*SUPPLIED MATERIAL*
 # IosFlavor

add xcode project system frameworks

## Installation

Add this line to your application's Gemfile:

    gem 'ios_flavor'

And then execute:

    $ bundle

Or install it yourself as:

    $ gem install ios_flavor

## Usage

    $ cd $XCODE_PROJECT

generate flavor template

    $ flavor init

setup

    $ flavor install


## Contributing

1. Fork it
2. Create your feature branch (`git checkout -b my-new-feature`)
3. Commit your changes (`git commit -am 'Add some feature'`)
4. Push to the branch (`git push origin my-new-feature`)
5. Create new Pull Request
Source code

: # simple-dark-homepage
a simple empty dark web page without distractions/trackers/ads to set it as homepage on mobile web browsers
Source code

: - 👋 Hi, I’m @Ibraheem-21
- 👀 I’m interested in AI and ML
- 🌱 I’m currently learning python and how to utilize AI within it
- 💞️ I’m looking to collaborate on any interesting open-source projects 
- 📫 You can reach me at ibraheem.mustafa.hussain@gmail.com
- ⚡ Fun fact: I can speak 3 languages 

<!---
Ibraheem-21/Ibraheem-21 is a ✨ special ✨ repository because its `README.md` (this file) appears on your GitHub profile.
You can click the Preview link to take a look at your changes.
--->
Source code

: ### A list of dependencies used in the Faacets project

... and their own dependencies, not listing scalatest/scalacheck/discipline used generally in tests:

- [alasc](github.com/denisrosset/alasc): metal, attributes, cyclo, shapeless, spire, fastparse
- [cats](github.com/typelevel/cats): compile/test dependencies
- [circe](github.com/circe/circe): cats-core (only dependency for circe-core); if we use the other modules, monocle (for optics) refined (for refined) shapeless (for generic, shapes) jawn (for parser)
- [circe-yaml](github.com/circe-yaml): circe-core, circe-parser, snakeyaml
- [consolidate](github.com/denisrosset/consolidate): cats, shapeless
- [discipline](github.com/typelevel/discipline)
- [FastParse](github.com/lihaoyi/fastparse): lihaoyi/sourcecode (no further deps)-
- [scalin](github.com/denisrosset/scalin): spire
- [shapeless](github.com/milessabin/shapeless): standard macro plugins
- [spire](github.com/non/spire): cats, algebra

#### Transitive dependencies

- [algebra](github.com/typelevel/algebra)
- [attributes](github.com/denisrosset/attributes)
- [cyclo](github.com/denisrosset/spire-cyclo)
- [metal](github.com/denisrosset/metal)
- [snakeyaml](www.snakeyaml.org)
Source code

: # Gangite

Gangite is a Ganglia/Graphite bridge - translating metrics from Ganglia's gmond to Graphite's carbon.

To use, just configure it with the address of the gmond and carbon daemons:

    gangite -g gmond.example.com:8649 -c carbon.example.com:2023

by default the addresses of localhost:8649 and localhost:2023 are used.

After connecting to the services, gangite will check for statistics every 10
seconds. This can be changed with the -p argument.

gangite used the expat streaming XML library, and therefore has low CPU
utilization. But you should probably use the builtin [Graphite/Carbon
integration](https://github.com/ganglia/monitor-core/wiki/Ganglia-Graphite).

*TASK PROMPT*
Each record must be restated word for word, including the last line.

*SOLUTION TO THE EXERCISE*
 # IosFlavor

add xcode project system frameworks

## Installation

Add this line to your application's Gemfile:

    gem 'ios_flavor'

And then execute:

    $ bundle

Or install it yourself as:

    $ gem install ios_flavor

## Usage

    $ cd $XCODE_PROJECT

generate flavor template

    $ flavor init

setup

    $ flavor install


## Contributing

1. Fork it
2. Create your feature branch (`git checkout -b my-new-feature`)
3. Commit your changes (`git commit -am 'Add some feature'`)
4. Push to the branch (`git push origin my-new-feature`)
5. Create new Pull Request
Source code

: # simple-dark-homepage
a simple empty dark web page without distractions/trackers/ads to set it as homepage on mobile web browsers
Source code

: - 👋 Hi, I’m @Ibraheem-21
- 👀 I’m interested in AI and ML
- 🌱 I’m currently learning python and how to utilize AI within it
- 💞️ I’m looking to collaborate on any interesting open-source projects 
- 📫 You can reach me at ibraheem.mustafa.hussain@gmail.com
- ⚡ Fun fact: I can speak 3 languages 

<!---
Ibraheem-21/Ibraheem-21 is a ✨ special ✨ repository because its `README.md` (this file) appears on your GitHub profile.
You can click the Preview link to take a look at your changes.
--->
Source code

: ### A list of dependencies used in the Faacets project

... and their own dependencies, not listing scalatest/scalacheck/discipline used generally in tests:

- [alasc](github.com/denisrosset/alasc): metal, attributes, cyclo, shapeless, spire, fastparse
- [cats](github.com/typelevel/cats): compile/test dependencies
- [circe](github.com/circe/circe): cats-core (only dependency for circe-core); if we use the other modules, monocle (for optics) refined (for refined) shapeless (for generic, shapes) jawn (for parser)
- [circe-yaml](github.com/circe-yaml): circe-core, circe-parser, snakeyaml
- [consolidate](github.com/denisrosset/consolidate): cats, shapeless
- [discipline](github.com/typelevel/discipline)
- [FastParse](github.com/lihaoyi/fastparse): lihaoyi/sourcecode (no further deps)-
- [scalin](github.com/denisrosset/scalin): spire
- [shapeless](github.com/milessabin/shapeless): standard macro plugins
- [spire](github.com/non/spire): cats, algebra

#### Transitive dependencies

- [algebra](github.com/typelevel/algebra)
- [attributes](github.com/denisrosset/attributes)
- [cyclo](github.com/denisrosset/spire-cyclo)
- [metal](github.com/denisrosset/metal)
- [snakeyaml](www.snakeyaml.org)
Source code

: # Gangite

Gangite is a Ganglia/Graphite bridge - translating metrics from Ganglia's gmond to Graphite's carbon.

To use, just configure it with the address of the gmond and carbon daemons:

    gangite -g gmond.example.com:8649 -c carbon.example.com:2023

by default the addresses of localhost:8649 and localhost:2023 are used.

After connecting to the services, gangite will check for statistics every 10
seconds. This can be changed with the -p argument.

gangite used the expat streaming XML library, and therefore has low CPU
utilization. But you should probably use the builtin [Graphite/Carbon
integration](https://github.com/ganglia/monitor-core/wiki/Ganglia-Graphite).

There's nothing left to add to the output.